** Opening GIVEN DATA block **
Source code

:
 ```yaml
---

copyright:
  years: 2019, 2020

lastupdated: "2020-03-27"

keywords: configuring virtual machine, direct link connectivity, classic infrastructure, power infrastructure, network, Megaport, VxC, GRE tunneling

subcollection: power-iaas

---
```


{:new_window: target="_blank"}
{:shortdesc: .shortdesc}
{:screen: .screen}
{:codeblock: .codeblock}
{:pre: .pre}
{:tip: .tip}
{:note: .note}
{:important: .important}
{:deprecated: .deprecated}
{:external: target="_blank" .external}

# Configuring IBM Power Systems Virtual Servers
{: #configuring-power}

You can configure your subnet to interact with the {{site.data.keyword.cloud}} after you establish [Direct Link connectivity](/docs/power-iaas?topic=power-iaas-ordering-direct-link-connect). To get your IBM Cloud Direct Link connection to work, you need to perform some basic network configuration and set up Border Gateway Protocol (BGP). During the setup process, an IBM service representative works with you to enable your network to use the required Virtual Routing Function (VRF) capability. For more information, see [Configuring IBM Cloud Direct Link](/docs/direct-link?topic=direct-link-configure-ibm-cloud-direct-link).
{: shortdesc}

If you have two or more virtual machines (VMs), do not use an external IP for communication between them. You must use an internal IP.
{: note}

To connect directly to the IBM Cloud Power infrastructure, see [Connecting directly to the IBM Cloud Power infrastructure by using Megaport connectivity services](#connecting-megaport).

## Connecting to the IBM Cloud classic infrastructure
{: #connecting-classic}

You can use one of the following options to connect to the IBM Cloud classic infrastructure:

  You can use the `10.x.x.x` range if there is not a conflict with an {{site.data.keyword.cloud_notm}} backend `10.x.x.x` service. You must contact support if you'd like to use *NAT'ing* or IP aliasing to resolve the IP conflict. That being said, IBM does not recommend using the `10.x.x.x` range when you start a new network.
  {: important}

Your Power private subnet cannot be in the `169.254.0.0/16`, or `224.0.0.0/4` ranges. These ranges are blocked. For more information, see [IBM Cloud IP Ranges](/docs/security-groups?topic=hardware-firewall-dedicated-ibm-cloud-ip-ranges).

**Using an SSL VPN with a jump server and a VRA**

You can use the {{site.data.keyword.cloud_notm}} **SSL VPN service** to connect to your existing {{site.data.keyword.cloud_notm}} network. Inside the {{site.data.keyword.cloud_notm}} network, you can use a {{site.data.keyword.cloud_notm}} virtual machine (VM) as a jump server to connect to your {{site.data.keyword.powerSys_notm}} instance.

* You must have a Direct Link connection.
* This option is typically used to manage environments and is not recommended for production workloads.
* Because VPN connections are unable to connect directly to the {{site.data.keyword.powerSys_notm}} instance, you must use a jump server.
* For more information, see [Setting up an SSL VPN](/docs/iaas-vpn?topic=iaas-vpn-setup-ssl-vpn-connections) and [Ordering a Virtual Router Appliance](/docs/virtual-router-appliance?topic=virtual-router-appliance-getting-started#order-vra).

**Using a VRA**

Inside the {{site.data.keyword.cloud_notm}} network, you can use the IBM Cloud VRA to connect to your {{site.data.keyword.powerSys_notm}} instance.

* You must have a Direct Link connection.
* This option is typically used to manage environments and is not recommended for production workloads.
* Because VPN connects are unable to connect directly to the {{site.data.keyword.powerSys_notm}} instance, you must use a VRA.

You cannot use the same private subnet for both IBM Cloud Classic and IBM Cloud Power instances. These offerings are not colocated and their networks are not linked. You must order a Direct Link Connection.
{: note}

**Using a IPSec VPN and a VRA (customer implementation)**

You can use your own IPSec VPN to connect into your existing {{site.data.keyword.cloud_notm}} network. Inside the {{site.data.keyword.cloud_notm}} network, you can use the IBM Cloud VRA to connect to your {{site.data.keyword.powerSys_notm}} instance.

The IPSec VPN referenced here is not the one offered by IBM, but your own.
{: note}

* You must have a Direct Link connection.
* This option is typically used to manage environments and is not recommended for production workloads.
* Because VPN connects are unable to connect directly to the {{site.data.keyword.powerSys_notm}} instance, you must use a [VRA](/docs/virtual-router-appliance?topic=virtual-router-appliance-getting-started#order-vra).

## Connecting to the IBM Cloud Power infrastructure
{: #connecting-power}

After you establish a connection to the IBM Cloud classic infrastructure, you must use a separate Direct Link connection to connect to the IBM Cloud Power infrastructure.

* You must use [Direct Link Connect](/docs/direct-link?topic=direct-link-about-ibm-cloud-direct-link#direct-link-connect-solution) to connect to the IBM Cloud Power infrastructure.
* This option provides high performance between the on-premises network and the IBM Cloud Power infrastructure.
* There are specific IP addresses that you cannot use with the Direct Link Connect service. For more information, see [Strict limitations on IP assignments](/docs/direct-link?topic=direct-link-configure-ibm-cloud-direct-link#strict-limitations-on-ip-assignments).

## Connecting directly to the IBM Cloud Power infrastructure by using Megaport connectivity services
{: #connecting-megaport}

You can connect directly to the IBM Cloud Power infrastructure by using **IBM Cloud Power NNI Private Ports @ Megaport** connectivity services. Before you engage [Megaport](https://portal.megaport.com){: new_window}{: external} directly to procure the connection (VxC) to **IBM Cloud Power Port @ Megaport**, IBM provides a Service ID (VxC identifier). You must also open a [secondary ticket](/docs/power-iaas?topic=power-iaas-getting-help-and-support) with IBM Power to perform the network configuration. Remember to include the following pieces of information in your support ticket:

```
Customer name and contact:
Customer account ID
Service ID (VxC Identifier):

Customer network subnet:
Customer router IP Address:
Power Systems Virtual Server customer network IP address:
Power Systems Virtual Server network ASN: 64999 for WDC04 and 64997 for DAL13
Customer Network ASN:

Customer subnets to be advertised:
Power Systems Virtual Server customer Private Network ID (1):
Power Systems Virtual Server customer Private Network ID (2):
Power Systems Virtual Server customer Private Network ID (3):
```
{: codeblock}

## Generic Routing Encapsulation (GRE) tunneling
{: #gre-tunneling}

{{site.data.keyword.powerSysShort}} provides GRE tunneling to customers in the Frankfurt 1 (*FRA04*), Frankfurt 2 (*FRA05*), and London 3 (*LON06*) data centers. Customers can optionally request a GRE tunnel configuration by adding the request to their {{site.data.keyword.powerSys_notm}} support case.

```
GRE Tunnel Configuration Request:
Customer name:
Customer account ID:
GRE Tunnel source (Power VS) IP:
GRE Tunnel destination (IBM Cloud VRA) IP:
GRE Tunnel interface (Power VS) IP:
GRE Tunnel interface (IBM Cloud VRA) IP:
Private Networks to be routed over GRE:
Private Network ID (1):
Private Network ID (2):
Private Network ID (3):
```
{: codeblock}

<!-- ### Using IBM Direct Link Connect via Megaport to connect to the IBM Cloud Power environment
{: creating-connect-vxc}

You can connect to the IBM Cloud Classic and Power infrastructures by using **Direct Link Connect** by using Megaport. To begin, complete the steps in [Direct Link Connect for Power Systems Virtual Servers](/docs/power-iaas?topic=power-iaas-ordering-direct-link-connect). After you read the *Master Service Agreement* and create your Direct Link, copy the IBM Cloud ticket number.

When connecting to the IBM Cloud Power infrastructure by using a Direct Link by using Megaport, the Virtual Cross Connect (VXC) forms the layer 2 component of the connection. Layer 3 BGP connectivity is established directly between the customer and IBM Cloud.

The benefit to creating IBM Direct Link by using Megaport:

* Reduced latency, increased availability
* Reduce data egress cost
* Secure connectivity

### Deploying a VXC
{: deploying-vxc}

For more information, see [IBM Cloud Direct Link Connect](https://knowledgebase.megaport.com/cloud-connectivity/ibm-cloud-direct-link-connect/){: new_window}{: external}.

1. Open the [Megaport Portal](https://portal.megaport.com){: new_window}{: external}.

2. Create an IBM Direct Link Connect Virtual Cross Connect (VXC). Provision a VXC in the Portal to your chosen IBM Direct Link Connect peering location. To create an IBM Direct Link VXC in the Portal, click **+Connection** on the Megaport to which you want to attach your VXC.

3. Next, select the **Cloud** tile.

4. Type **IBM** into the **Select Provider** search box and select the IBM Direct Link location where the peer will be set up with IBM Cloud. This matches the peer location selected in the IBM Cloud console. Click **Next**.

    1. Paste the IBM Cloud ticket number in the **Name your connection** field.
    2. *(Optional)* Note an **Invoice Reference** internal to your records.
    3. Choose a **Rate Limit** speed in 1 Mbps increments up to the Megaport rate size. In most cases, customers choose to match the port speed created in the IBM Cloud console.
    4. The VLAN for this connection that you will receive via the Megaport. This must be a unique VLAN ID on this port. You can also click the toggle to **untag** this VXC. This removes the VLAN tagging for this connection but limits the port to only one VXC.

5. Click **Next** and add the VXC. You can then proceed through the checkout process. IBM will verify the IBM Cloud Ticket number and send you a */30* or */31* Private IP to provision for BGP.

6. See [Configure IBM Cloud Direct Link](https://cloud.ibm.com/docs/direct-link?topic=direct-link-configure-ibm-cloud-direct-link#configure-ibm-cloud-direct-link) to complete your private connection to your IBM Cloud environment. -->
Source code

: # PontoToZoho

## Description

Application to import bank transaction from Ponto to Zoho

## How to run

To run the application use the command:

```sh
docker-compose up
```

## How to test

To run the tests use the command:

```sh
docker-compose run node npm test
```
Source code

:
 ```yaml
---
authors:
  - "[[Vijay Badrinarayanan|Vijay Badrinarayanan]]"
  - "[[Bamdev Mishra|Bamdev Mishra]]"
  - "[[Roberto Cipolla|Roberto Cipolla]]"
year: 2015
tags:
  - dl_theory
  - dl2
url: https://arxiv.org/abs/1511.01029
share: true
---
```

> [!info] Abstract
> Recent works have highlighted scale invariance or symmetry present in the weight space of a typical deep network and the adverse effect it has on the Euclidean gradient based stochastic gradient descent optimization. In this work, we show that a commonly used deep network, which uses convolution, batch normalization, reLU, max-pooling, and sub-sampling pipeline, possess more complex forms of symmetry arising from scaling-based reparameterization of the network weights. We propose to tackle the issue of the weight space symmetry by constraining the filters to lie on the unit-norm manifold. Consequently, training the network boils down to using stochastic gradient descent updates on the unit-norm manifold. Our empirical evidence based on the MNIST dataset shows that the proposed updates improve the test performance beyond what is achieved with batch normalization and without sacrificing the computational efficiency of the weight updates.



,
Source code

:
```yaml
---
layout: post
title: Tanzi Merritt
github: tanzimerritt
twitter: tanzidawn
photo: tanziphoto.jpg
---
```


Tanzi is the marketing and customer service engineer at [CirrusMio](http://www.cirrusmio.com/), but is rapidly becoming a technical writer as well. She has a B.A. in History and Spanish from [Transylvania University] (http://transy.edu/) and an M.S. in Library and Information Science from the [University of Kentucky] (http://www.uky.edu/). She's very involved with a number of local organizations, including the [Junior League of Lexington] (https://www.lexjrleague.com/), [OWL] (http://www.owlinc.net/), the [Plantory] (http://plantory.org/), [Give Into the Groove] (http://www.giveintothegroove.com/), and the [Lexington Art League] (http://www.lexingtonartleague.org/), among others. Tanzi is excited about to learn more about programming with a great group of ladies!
** Closing GIVEN DATA block **
EXERCISE GOAL: Your answer should be only the number of lines, in the entries above, that include "existing".

TASK SOLUTION: 2